Design Engineering
Showcase

Redesigning the Grand Junction 100-Inch Engine Experience

Student
Hannah Lau
Course
Design Engineering MEng
Supervisor
Dr Lorenzo Picinali
Theme
Breaking Barriers

The London Museum of Water and Steam tells the story of the history of London's water supply, and is home to many historic steam pumping engines, including the Grand Junction 100" Cornish engine. The engine first ran in 1871 and last ran in the 1950s. It has not moved since then. Bringing it back to life and revitalising the experience in the engine house would be immensely valuable for the Museum, its visitors, historians and researchers, and the engine itself. My project aims to start this lengthy process by gathering information, designing and evaluating potential solutions, and identifying next steps.
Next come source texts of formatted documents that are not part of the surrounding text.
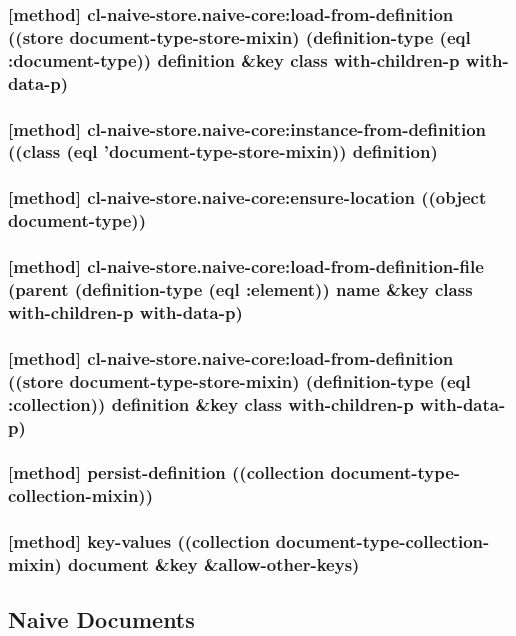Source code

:\documentclass[11pt]{article}
\begin{document}
\subsubsection{[method] cl-naive-store.naive-core:load-from-definition ((store document-type-store-mixin) (definition-type (eql :document-type)) definition \&key class with-children-p with-data-p)}
\label{sec:org9bd16d7}

\subsubsection{[method] cl-naive-store.naive-core:instance-from-definition ((class (eql 'document-type-store-mixin)) definition)}
\label{sec:org31cde7d}

\subsubsection{[method] cl-naive-store.naive-core:ensure-location ((object document-type))}
\label{sec:org7bfded2}

\subsubsection{[method] cl-naive-store.naive-core:load-from-definition-file (parent (definition-type (eql :element)) name \&key class with-children-p with-data-p)}
\label{sec:org57aad9f}

\subsubsection{[method] cl-naive-store.naive-core:load-from-definition ((store document-type-store-mixin) (definition-type (eql :collection)) definition \&key class with-children-p with-data-p)}
\label{sec:orgf8fa41a}

\subsubsection{[method] persist-definition ((collection document-type-collection-mixin))}
\label{sec:orgd21477f}

\subsubsection{[method] key-values ((collection document-type-collection-mixin) document \&key \&allow-other-keys)}
\label{sec:orge82df63}

\subsection{Naive Documents}
\label{sec:org7f5d505}
\end{document}
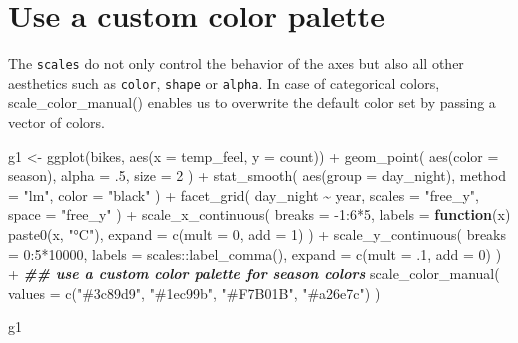 \documentclass[
]{krantz}
\makeatletter
\newenvironment{Shaded}{\begin{snugshade}}{\end{snugshade}}
\newcommand{\AttributeTok}[1]{\textcolor[rgb]{0.61,0.61,0.61}{#1}}
\newcommand{\ControlFlowTok}[1]{\textcolor[rgb]{0.27,0.27,0.27}{\textbf{#1}}}
\newcommand{\DecValTok}[1]{\textcolor[rgb]{0.06,0.06,0.06}{#1}}
\newcommand{\DocumentationTok}[1]{\textcolor[rgb]{0.37,0.37,0.37}{\textbf{\textit{#1}}}}
\newcommand{\FunctionTok}[1]{\textcolor[rgb]{0,0,0}{#1}}
\newcommand{\NormalTok}[1]{#1}
\newcommand{\OtherTok}[1]{\textcolor[rgb]{0.37,0.37,0.37}{#1}}
\newcommand{\SpecialCharTok}[1]{\textcolor[rgb]{0,0,0}{#1}}
\newcommand{\StringTok}[1]{\textcolor[rgb]{0.5,0.5,0.5}{#1}}
\newenvironment{kframe}{%
\medskip{}
\setlength{\fboxsep}{.8em}
 \def\at@end@of@kframe{}%
 \ifinner\ifhmode%
  \def\at@end@of@kframe{\end{minipage}}%
  \begin{minipage}{\columnwidth}%
 \fi\fi%
 \def\FrameCommand##1{\hskip\@totalleftmargin \hskip-\fboxsep
 \colorbox{shadecolor}{##1}\hskip-\fboxsep
     \hskip-\linewidth \hskip-\@totalleftmargin \hskip\columnwidth}%
 \MakeFramed {\advance\hsize-\width
   \@totalleftmargin\z@ \linewidth\hsize
   \@setminipage}}%
 {\par\unskip\endMakeFramed%
 \at@end@of@kframe}
\renewenvironment{Shaded}{\begin{kframe}}{\end{kframe}}
\makeatother
\begin{document}
\hypertarget{color-scaling}{%
\section{Use a custom color palette}\label{color-scaling}}

The \texttt{scales} do not only control the behavior of the axes but also all other aesthetics such as \texttt{color}, \texttt{shape} or \texttt{alpha}. In case of categorical colors, scale\_color\_manual() enables us to overwrite the default color set by passing a vector of colors.

\begin{Shaded}
\begin{Highlighting}[]
\NormalTok{g1 }\OtherTok{\textless{}{-}} \FunctionTok{ggplot}\NormalTok{(bikes, }\FunctionTok{aes}\NormalTok{(}\AttributeTok{x =}\NormalTok{ temp\_feel, }\AttributeTok{y =}\NormalTok{ count)) }\SpecialCharTok{+} 
  \FunctionTok{geom\_point}\NormalTok{(}
    \FunctionTok{aes}\NormalTok{(}\AttributeTok{color =}\NormalTok{ season), }\AttributeTok{alpha =}\NormalTok{ .}\DecValTok{5}\NormalTok{, }\AttributeTok{size =} \DecValTok{2}
\NormalTok{  ) }\SpecialCharTok{+} 
  \FunctionTok{stat\_smooth}\NormalTok{(}
    \FunctionTok{aes}\NormalTok{(}\AttributeTok{group =}\NormalTok{ day\_night), }\AttributeTok{method =} \StringTok{"lm"}\NormalTok{, }\AttributeTok{color =} \StringTok{"black"}
\NormalTok{  ) }\SpecialCharTok{+}
  \FunctionTok{facet\_grid}\NormalTok{(}
\NormalTok{    day\_night }\SpecialCharTok{\textasciitilde{}}\NormalTok{ year, }\AttributeTok{scales =} \StringTok{"free\_y"}\NormalTok{, }\AttributeTok{space =} \StringTok{"free\_y"}
\NormalTok{  ) }\SpecialCharTok{+}
  \FunctionTok{scale\_x\_continuous}\NormalTok{(}
    \AttributeTok{breaks =} \SpecialCharTok{{-}}\DecValTok{1}\SpecialCharTok{:}\DecValTok{6}\SpecialCharTok{*}\DecValTok{5}\NormalTok{, }\AttributeTok{labels =} \ControlFlowTok{function}\NormalTok{(x) }\FunctionTok{paste0}\NormalTok{(x, }\StringTok{"°C"}\NormalTok{), }\AttributeTok{expand =} \FunctionTok{c}\NormalTok{(}\AttributeTok{mult =} \DecValTok{0}\NormalTok{, }\AttributeTok{add =} \DecValTok{1}\NormalTok{)}
\NormalTok{  ) }\SpecialCharTok{+}
  \FunctionTok{scale\_y\_continuous}\NormalTok{(}
    \AttributeTok{breaks =} \DecValTok{0}\SpecialCharTok{:}\DecValTok{5}\SpecialCharTok{*}\DecValTok{10000}\NormalTok{, }\AttributeTok{labels =}\NormalTok{ scales}\SpecialCharTok{::}\FunctionTok{label\_comma}\NormalTok{(), }\AttributeTok{expand =} \FunctionTok{c}\NormalTok{(}\AttributeTok{mult =}\NormalTok{ .}\DecValTok{1}\NormalTok{, }\AttributeTok{add =} \DecValTok{0}\NormalTok{)}
\NormalTok{  ) }\SpecialCharTok{+}
  \DocumentationTok{\#\# use a custom color palette for season colors}
  \FunctionTok{scale\_color\_manual}\NormalTok{(}
    \AttributeTok{values =} \FunctionTok{c}\NormalTok{(}\StringTok{"\#3c89d9"}\NormalTok{, }\StringTok{"\#1ec99b"}\NormalTok{, }\StringTok{"\#F7B01B"}\NormalTok{, }\StringTok{"\#a26e7c"}\NormalTok{)}
\NormalTok{  )}

\NormalTok{g1}
\end{Highlighting}
\end{Shaded}
\end{document}

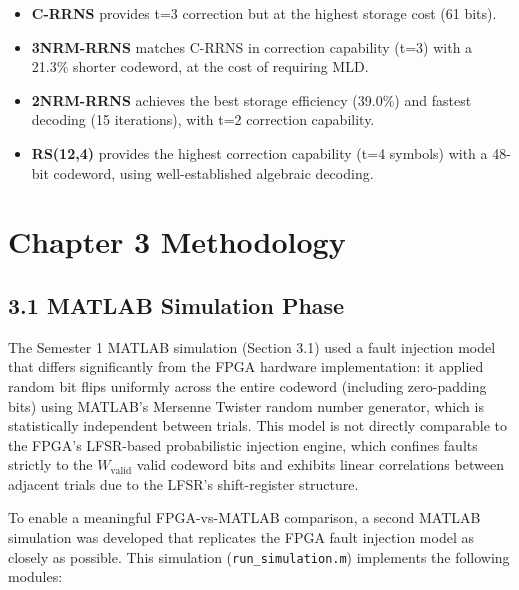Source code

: \begin{itemize}
\tightlist
\item
  \textbf{C-RRNS} provides t=3 correction but at the highest storage
  cost (61 bits).
\item
  \textbf{3NRM-RRNS} matches C-RRNS in correction capability (t=3) with
  a 21.3\% shorter codeword, at the cost of requiring MLD.
\item
  \textbf{2NRM-RRNS} achieves the best storage efficiency (39.0\%) and
  fastest decoding (15 iterations), with t=2 correction capability.
\item
  \textbf{RS(12,4)} provides the highest correction capability (t=4
  symbols) with a 48-bit codeword, using well-established algebraic
  decoding.
\end{itemize}

\section{Chapter 3 Methodology}\label{chapter-3-methodology}

\subsection{3.1 MATLAB Simulation Phase}\label{matlab-simulation-phase}

The Semester 1 MATLAB simulation (Section 3.1) used a fault injection
model that differs significantly from the FPGA hardware implementation:
it applied random bit flips uniformly across the entire codeword
(including zero-padding bits) using MATLAB's Mersenne Twister random
number generator, which is statistically independent between trials.
This model is not directly comparable to the FPGA's LFSR-based
probabilistic injection engine, which confines faults strictly to the
\(W_{\text{valid}}\) valid codeword bits and exhibits linear
correlations between adjacent trials due to the LFSR's shift-register
structure.

To enable a meaningful FPGA-vs-MATLAB comparison, a second MATLAB
simulation was developed that replicates the FPGA fault injection model
as closely as possible. This simulation (\texttt{run\_simulation.m})
implements the following modules:

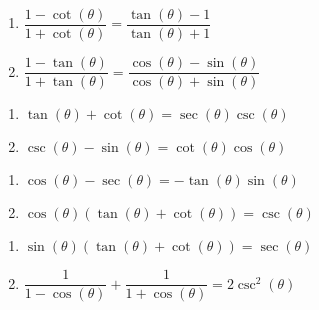 \begin{multicols}{2}

\begin{enumerate}

\setcounter{enumi}{\value{HW}}

\item $\dfrac{1 - \cot(\theta)}{1+ \cot(\theta)} = \dfrac{\tan(\theta) - 1}{\tan(\theta) + 1}$
\item $\dfrac{1 - \tan(\theta)}{1+ \tan(\theta)} = \dfrac{\cos(\theta) - \sin(\theta)}{\cos(\theta) + \sin(\theta)}$

\setcounter{HW}{\value{enumi}}

\end{enumerate}

\end{multicols}

\begin{multicols}{2}

\begin{enumerate}

\setcounter{enumi}{\value{HW}}

\item $\tan(\theta) + \cot(\theta) = \sec(\theta)\csc(\theta)$
\item $\csc(\theta) - \sin(\theta) = \cot(\theta)\cos(\theta)$

\setcounter{HW}{\value{enumi}}

\end{enumerate}

\end{multicols}

\begin{multicols}{2}

\begin{enumerate}

\setcounter{enumi}{\value{HW}}

\item $\cos(\theta) - \sec(\theta) = -\tan(\theta)\sin(\theta)$
\item $\cos(\theta)(\tan(\theta) + \cot(\theta)) = \csc(\theta)$

\setcounter{HW}{\value{enumi}}

\end{enumerate}

\end{multicols}

\begin{multicols}{2}

\begin{enumerate}

\setcounter{enumi}{\value{HW}}

\item $\sin(\theta)(\tan(\theta) + \cot(\theta)) = \sec(\theta)$ 
\item   $\dfrac{1}{1-\cos(\theta)} + \dfrac{1}{1+\cos(\theta)} = 2\csc^{2}(\theta)$

\setcounter{HW}{\value{enumi}}

\end{enumerate}

\end{multicols}

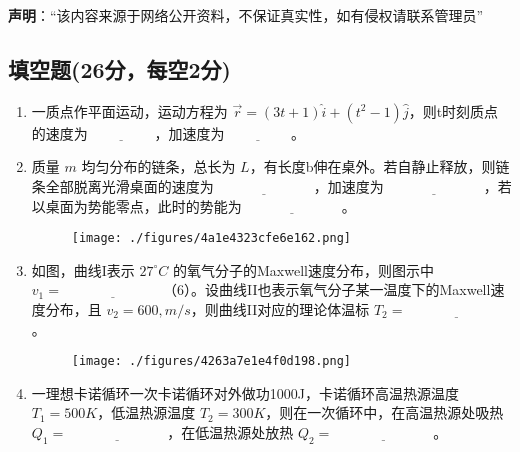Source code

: 
\textbf{声明}：“该内容来源于网络公开资料，不保证真实性，如有侵权请联系管理员”

\subsection{填空题(26分，每空2分)}
\begin{enumerate}
        \item 一质点作平面运动，运动方程为 $\vec{r} = (3t + 1) \hat{i} + (t^2 - 1) \hat{j}$，则t时刻质点的速度为$\underline{\hspace{2cm}}$，加速度为$\underline{\hspace{2cm}}$。
        
        \item 质量 $m$ 均匀分布的链条，总长为 $L$，有长度b伸在桌外。若自静止释放，则链条全部脱离光滑桌面的速度为$\underline{\hspace{3cm}}$，加速度为$\underline{\hspace{3cm}}$，若以桌面为势能零点，此时的势能为$\underline{\hspace{3cm}}$。
        \begin{figure}[ht]
        \centering
        \texttt{[image: ./figures/4a1e4323cfe6e162.png]}
        \caption{} \label{fig_NIU06_1}
        \end{figure}

        \item 如图，曲线I表示 $27^\circ C$ 的氧气分子的Maxwell速度分布，则图示中 $v_1 = \underline{\hspace{3cm}}$（6）。设曲线II也表示氧气分子某一温度下的Maxwell速度分布，且 $v_2 = 600 , m/s$，则曲线II对应的理论体温标 $T_2 = \underline{\hspace{3cm}}$。
        \begin{figure}[ht]
        \centering
        \texttt{[image: ./figures/4263a7e1e4f0d198.png]}
        \caption{} \label{fig_NIU06_2}
        \end{figure}

        \item 一理想卡诺循环一次卡诺循环对外做功1000J，卡诺循环高温热源温度 $T_1 = 500K$，低温热源温度 $T_2 = 300K$，则在一次循环中，在高温热源处吸热 $Q_1 = \underline{\hspace{3cm}}$，在低温热源处放热 $Q_2 = \underline{\hspace{3cm}}$。
        

\end{enumerate}
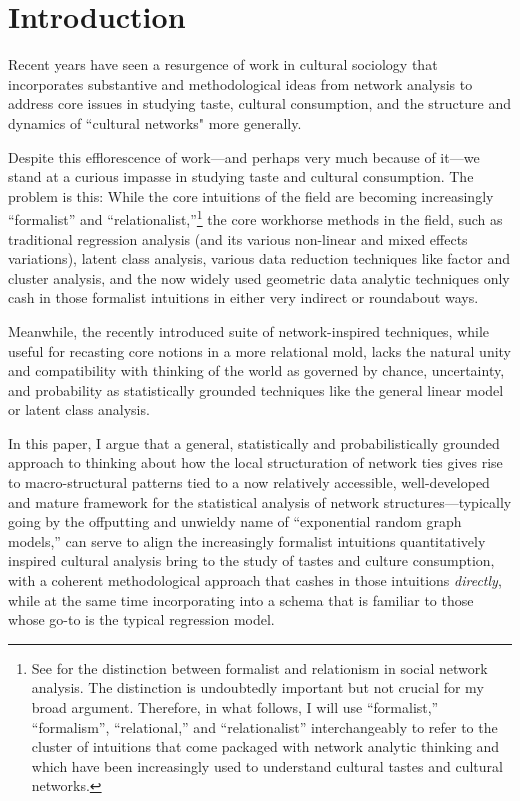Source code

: \documentclass[preprint,12pt,authoryear]{elsarticle}
\begin{document}

\section{Introduction}
\label{sec:intro}
Recent years have seen a resurgence of work in cultural sociology that incorporates substantive and methodological ideas from network analysis to address core issues in studying taste, cultural consumption, and the structure and dynamics of ``cultural networks" more generally.

Despite this efflorescence of work---and perhaps very much because of it---we stand at a curious impasse in studying taste and cultural consumption. The problem is this: While the core intuitions of the field are becoming increasingly ``formalist'' and ``relationalist,''\footnote{See \citet{erikson2013formalist} for the distinction between formalist and relationism in social network analysis. The distinction is undoubtedly important but not crucial for my broad argument. Therefore, in what follows, I will use ``formalist,'' ``formalism'', ``relational,'' and ``relationalist'' interchangeably to refer to the cluster of intuitions that come packaged with network analytic thinking and which have been increasingly used to understand cultural tastes and cultural networks.} the core workhorse methods in the field, such as traditional regression analysis (and its various non-linear and mixed effects variations), latent class analysis, various data reduction techniques like factor and cluster analysis, and the now widely used geometric data analytic techniques only cash in those formalist intuitions in either very indirect or roundabout ways. 

Meanwhile, the recently introduced suite of network-inspired techniques, while useful for recasting core notions in a more relational mold, lacks the natural unity and compatibility with thinking of the world as governed by chance, uncertainty, and probability as statistically grounded techniques like the general linear model or latent class analysis. 

In this paper, I argue that a general, statistically and probabilistically grounded approach to thinking about how the local structuration of network ties gives rise to macro-structural patterns tied to a now relatively accessible, well-developed and mature framework for the statistical analysis of network structures---typically going by the offputting and unwieldy name of ``exponential random graph models,'' can serve to align the increasingly formalist intuitions quantitatively inspired cultural analysis bring to the study of tastes and culture consumption, with a coherent methodological approach that cashes in those intuitions \textit{directly}, while at the same time incorporating into a schema that is familiar to those whose go-to is the typical regression model. 
\end{document}
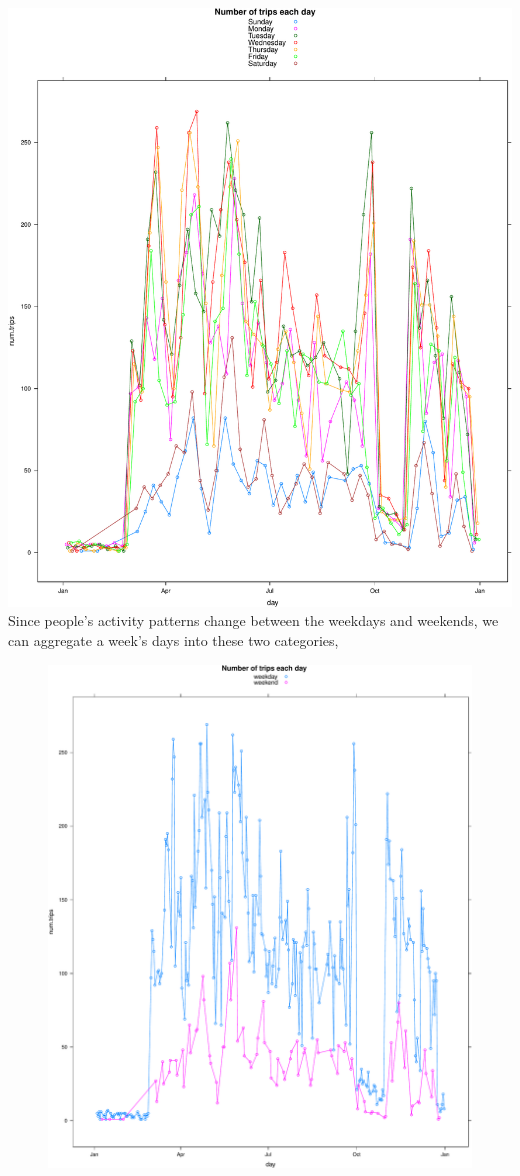 \documentclass[]{article}
\begin{document}
\includegraphics{velopassBirdsEye_files/figure-latex/plottripsbyday-1.pdf}
Since people's activity patterns change between the weekdays and
weekends, we can aggregate a week's days into these two categories,

\begin{figure}[htbp]
\centering
\includegraphics{velopassBirdsEye_files/figure-latex/plottripsweekdayend-1.pdf}
\caption{}
\end{figure}
\end{document}
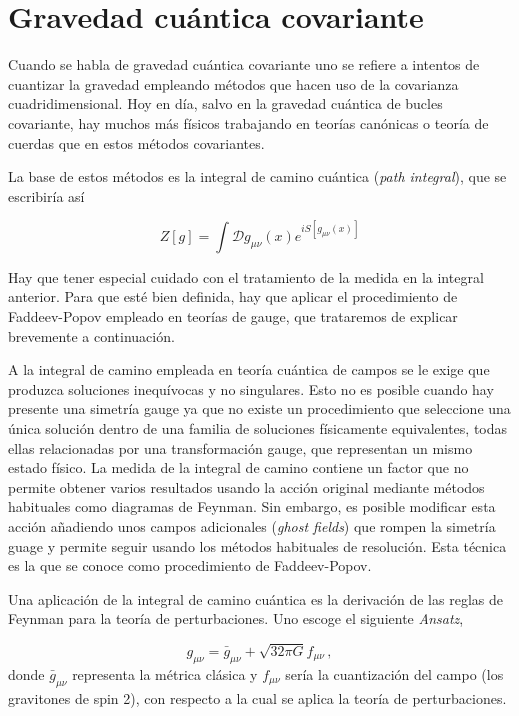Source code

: \documentclass[11pt,a4paper,titlepage]{article}
\begin{document}
\section{Gravedad cuántica covariante}

Cuando se habla de gravedad cuántica covariante uno se refiere a intentos de cuantizar la gravedad empleando métodos que hacen uso de la covarianza cuadridimensional. Hoy en día, salvo en la gravedad cuántica de bucles covariante, hay muchos más físicos trabajando en teorías canónicas o teoría de cuerdas que en estos métodos covariantes.

La base de estos métodos es la integral de camino cuántica (\textit{path integral}), que se escribiría así

\begin{equation*}
 Z[g]=\int\mathscr{D}g_{\mu\nu}(x)e^{iS[g_{\mu\nu}(x)]}
\end{equation*}

Hay que tener especial cuidado con el tratamiento de la medida en la integral anterior. Para que esté bien definida, hay que aplicar el procedimiento de Faddeev-Popov \cite{popov} empleado en teorías de gauge, que trataremos de explicar brevemente a continuación.

A la integral de camino empleada en teoría cuántica de campos se le exige que produzca soluciones inequívocas y no singulares. Esto no es posible cuando hay presente una simetría gauge ya que no existe un procedimiento que seleccione una única solución dentro de una familia de soluciones físicamente equivalentes, todas ellas relacionadas por una transformación gauge, que representan un mismo estado físico. La medida de la integral de camino contiene un factor que no permite obtener varios resultados usando la acción original mediante métodos habituales como diagramas de Feynman. Sin embargo, es posible modificar esta acción añadiendo unos campos adicionales (\emph{ghost fields}) que rompen la simetría guage y permite seguir usando los métodos habituales de resolución. Esta técnica es la que se conoce como procedimiento de Faddeev-Popov.

Una aplicación de la integral de camino cuántica es la derivación de las reglas de Feynman para la teoría de perturbaciones. Uno escoge el siguiente \emph{Ansatz},

\begin{equation*}
 g_{\mu\nu}=\bar{g}_{\mu\nu}+\sqrt{32\pi G}f_{\mu\nu}\,,
\end{equation*}
donde $\bar{g}_{\mu\nu}$ representa la métrica clásica y $f_{\mu\nu}$ sería la cuantización del campo (los gravitones de spin 2), con respecto a la cual se aplica la teoría de perturbaciones.
\end{document}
 — Redesigning the Grand Junction 100-Inch Engine Experience

Project Aims and Objectives

The overall aim of this project is to lay out the groundwork for the Museum to redesign the 100-inch engine experience. This includes identifying and defining the scope and limitations of the overall project, detailing the current known knowns and known unknowns through preliminary research, and brainstorming and evaluating potential solutions.

Methods

Throughout the project, I examined and analysed the current experience of the 100" engine, interviewed stakeholders involved with the engine, conducted research by looking at primary sources, industry guidelines, reports by other institutions of similar projects, etc. I also drew up a CAD model of the engine and made calculations to assess the technical limitations and requirements for future solutions to be implemented, on top of brainstorming different ideas and evaluating their viability and appropriateness for stakeholder needs.

Outcomes

In the end, a compilation of information about the engine, a list of success criteria for the overall project, a list of known unknowns to be investigated further, and a series of ideas and evaluations was generated to guide future efforts to deliver an excellent experience of the engine. This is only the very beginning of a long and vastly complicated process to revive the 100" engine experience, one likely to take much time and effort, and dedication from the staff and volunteers at the Museum. My project laid out the groundwork for this work to begin, and hopefully will also serve as an inspiration for projects of this sort in the future.